• [What you are asked to do]
Below is a block of records; repeat each one exactly.

──────── Records to use ────────

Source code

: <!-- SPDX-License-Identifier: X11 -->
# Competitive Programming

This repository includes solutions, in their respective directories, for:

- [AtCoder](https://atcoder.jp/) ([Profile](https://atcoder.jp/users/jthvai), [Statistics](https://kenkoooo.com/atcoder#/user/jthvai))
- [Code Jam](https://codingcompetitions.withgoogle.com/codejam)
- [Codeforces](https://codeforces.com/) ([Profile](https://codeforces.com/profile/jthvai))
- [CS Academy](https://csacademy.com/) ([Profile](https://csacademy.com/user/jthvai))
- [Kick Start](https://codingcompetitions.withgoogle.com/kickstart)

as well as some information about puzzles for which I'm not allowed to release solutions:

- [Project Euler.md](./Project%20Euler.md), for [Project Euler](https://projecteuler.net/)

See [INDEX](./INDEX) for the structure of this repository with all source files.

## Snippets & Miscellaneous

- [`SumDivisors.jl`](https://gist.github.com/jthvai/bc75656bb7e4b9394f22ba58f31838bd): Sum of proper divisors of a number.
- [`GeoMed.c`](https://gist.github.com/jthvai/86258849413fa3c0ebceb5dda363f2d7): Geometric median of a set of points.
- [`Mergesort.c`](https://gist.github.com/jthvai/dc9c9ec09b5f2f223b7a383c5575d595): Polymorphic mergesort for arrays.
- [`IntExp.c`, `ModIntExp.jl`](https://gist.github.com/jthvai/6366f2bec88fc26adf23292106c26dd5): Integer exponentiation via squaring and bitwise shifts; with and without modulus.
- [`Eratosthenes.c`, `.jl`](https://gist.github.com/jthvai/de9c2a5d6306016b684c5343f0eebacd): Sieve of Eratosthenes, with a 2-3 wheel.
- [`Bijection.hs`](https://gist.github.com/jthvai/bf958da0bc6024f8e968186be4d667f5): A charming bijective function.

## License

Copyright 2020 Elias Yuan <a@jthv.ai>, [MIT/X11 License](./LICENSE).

────────

• [Your response]
Source code

: <!-- SPDX-License-Identifier: X11 -->
# Competitive Programming

This repository includes solutions, in their respective directories, for:

- [AtCoder](https://atcoder.jp/) ([Profile](https://atcoder.jp/users/jthvai), [Statistics](https://kenkoooo.com/atcoder#/user/jthvai))
- [Code Jam](https://codingcompetitions.withgoogle.com/codejam)
- [Codeforces](https://codeforces.com/) ([Profile](https://codeforces.com/profile/jthvai))
- [CS Academy](https://csacademy.com/) ([Profile](https://csacademy.com/user/jthvai))
- [Kick Start](https://codingcompetitions.withgoogle.com/kickstart)

as well as some information about puzzles for which I'm not allowed to release solutions:

- [Project Euler.md](./Project%20Euler.md), for [Project Euler](https://projecteuler.net/)

See [INDEX](./INDEX) for the structure of this repository with all source files.

## Snippets & Miscellaneous

- [`SumDivisors.jl`](https://gist.github.com/jthvai/bc75656bb7e4b9394f22ba58f31838bd): Sum of proper divisors of a number.
- [`GeoMed.c`](https://gist.github.com/jthvai/86258849413fa3c0ebceb5dda363f2d7): Geometric median of a set of points.
- [`Mergesort.c`](https://gist.github.com/jthvai/dc9c9ec09b5f2f223b7a383c5575d595): Polymorphic mergesort for arrays.
- [`IntExp.c`, `ModIntExp.jl`](https://gist.github.com/jthvai/6366f2bec88fc26adf23292106c26dd5): Integer exponentiation via squaring and bitwise shifts; with and without modulus.
- [`Eratosthenes.c`, `.jl`](https://gist.github.com/jthvai/de9c2a5d6306016b684c5343f0eebacd): Sieve of Eratosthenes, with a 2-3 wheel.
- [`Bijection.hs`](https://gist.github.com/jthvai/bf958da0bc6024f8e968186be4d667f5): A charming bijective function.

## License

Copyright 2020 Elias Yuan <a@jthv.ai>, [MIT/X11 License](./LICENSE).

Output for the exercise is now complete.